**Task description**
Set down, exactly as written, every line from the top of the records below to the line containing "Given an array", both ends included, and no others.

**Given entries**
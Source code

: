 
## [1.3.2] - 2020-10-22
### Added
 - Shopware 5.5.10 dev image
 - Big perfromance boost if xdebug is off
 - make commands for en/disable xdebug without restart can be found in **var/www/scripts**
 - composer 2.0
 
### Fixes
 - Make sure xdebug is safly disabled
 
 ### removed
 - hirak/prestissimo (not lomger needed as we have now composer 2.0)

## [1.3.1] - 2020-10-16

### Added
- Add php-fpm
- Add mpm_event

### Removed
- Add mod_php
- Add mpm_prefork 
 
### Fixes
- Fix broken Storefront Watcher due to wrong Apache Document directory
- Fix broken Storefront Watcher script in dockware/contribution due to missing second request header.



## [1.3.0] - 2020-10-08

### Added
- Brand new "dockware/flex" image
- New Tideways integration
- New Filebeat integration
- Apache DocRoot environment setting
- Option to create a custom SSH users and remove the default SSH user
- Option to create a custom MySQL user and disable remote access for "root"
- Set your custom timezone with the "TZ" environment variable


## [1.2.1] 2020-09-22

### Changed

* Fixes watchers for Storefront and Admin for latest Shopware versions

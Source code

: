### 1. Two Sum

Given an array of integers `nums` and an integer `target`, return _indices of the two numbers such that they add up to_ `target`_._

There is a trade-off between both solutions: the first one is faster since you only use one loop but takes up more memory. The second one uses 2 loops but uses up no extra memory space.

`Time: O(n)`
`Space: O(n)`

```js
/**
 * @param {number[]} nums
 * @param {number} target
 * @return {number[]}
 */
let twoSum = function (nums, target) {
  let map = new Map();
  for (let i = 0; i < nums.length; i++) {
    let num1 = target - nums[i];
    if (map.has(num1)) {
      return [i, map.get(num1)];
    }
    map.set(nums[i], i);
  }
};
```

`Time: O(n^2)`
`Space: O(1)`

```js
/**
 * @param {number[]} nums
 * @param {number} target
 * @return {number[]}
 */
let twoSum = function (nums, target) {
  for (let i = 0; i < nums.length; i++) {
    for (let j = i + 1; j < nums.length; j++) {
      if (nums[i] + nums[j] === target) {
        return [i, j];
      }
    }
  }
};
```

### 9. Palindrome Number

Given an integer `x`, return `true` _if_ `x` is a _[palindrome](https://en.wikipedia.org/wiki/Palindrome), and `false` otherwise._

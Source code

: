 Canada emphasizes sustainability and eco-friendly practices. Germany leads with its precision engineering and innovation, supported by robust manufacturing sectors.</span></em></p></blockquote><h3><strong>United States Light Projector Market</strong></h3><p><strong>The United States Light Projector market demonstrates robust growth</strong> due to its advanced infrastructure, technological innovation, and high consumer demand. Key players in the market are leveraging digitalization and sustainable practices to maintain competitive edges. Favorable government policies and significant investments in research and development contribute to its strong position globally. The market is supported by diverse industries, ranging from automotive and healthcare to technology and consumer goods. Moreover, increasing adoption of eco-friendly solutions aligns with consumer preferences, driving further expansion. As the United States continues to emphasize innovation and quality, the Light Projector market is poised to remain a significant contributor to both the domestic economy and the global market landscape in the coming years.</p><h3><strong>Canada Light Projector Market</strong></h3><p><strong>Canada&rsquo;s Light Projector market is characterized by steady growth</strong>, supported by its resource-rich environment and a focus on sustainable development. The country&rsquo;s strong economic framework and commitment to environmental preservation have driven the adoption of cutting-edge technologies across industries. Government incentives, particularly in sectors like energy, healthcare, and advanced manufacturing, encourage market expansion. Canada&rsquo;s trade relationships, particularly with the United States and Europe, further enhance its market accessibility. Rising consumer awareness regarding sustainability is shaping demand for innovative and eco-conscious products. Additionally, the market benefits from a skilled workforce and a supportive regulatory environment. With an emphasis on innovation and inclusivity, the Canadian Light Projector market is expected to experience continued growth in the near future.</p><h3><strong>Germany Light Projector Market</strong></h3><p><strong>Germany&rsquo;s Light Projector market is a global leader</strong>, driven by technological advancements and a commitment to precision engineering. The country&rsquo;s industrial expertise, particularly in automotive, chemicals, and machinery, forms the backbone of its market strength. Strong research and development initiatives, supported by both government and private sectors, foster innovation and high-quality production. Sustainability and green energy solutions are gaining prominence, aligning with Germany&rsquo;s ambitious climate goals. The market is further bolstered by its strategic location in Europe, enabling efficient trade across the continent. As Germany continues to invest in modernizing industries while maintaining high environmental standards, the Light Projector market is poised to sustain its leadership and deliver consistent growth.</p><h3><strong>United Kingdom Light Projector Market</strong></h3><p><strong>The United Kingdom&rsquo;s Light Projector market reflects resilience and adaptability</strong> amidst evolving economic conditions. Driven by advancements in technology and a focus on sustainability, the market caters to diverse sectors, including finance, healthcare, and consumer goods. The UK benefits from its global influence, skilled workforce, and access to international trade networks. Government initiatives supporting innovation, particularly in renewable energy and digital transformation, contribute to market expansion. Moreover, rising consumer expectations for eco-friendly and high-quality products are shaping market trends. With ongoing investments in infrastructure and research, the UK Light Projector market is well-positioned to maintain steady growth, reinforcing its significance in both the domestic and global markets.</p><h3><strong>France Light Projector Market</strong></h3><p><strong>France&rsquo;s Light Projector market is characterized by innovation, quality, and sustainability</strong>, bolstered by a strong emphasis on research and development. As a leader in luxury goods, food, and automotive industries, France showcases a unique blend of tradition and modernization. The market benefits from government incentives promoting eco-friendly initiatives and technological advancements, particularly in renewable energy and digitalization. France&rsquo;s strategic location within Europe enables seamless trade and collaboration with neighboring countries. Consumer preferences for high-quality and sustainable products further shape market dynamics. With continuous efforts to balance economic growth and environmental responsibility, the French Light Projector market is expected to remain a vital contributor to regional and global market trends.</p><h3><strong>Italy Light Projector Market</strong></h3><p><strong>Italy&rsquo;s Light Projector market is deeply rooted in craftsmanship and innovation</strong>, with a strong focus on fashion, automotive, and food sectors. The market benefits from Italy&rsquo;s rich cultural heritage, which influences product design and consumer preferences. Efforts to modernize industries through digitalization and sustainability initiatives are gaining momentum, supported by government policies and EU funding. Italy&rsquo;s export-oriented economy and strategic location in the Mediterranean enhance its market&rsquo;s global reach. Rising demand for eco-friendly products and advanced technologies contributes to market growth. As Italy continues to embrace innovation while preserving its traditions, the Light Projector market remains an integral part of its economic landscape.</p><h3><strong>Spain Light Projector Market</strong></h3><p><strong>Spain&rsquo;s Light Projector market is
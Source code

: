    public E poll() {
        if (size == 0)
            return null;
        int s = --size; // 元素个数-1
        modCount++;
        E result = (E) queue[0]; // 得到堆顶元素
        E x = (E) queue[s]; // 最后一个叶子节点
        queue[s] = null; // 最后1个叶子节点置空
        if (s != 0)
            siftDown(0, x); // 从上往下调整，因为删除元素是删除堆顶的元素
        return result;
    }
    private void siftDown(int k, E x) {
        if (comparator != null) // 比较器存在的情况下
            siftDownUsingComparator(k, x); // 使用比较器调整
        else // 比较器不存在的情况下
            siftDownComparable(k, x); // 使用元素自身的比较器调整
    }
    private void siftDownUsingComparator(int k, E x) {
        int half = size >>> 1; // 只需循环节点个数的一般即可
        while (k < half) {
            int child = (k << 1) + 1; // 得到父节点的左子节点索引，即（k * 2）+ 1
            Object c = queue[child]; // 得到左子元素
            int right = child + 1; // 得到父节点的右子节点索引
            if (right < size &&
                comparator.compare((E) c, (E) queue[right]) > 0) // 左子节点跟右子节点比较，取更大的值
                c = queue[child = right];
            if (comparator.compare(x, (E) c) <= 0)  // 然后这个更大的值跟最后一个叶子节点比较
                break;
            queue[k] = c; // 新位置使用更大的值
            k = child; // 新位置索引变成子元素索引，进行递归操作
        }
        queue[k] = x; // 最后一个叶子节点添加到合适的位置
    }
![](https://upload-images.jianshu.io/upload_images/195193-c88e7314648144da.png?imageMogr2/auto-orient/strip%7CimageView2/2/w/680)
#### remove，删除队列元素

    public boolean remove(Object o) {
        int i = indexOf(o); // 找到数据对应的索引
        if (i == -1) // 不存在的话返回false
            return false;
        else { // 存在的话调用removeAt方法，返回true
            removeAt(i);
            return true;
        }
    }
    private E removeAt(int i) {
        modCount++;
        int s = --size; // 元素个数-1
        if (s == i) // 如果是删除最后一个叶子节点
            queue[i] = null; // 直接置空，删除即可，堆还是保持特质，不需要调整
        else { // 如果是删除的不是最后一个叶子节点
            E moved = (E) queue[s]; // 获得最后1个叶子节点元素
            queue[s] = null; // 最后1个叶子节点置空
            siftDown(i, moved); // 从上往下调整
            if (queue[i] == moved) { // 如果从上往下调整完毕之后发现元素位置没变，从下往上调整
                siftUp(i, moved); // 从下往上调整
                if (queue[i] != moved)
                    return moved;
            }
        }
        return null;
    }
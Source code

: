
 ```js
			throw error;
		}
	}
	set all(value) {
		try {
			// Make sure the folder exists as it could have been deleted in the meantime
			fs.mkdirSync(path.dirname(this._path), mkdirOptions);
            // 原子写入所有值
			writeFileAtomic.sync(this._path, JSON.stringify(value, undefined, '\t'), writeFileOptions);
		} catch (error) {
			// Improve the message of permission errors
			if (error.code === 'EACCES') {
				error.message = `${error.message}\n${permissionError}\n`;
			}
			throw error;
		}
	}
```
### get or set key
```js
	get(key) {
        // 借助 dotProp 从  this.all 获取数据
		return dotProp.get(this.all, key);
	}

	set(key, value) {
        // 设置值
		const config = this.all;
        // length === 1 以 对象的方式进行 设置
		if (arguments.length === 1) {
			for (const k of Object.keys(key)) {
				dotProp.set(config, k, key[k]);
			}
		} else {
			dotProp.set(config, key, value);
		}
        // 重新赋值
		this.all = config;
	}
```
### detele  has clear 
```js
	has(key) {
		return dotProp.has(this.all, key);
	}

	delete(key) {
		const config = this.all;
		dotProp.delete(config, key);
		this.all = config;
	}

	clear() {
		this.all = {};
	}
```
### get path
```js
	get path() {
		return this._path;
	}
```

**Task output**
Source code

: 
## [1.3.2] - 2020-10-22
### Added
 - Shopware 5.5.10 dev image
 - Big perfromance boost if xdebug is off
 - make commands for en/disable xdebug without restart can be found in **var/www/scripts**
 - composer 2.0
 
### Fixes
 - Make sure xdebug is safly disabled
 
 ### removed
 - hirak/prestissimo (not lomger needed as we have now composer 2.0)

## [1.3.1] - 2020-10-16

### Added
- Add php-fpm
- Add mpm_event

### Removed
- Add mod_php
- Add mpm_prefork 
 
### Fixes
- Fix broken Storefront Watcher due to wrong Apache Document directory
- Fix broken Storefront Watcher script in dockware/contribution due to missing second request header.



## [1.3.0] - 2020-10-08

### Added
- Brand new "dockware/flex" image
- New Tideways integration
- New Filebeat integration
- Apache DocRoot environment setting
- Option to create a custom SSH users and remove the default SSH user
- Option to create a custom MySQL user and disable remote access for "root"
- Set your custom timezone with the "TZ" environment variable


## [1.2.1] 2020-09-22

### Changed

* Fixes watchers for Storefront and Admin for latest Shopware versions

Source code

:### 1. Two Sum

Given an array of integers `nums` and an integer `target`, return _indices of the two numbers such that they add up to_ `target`_._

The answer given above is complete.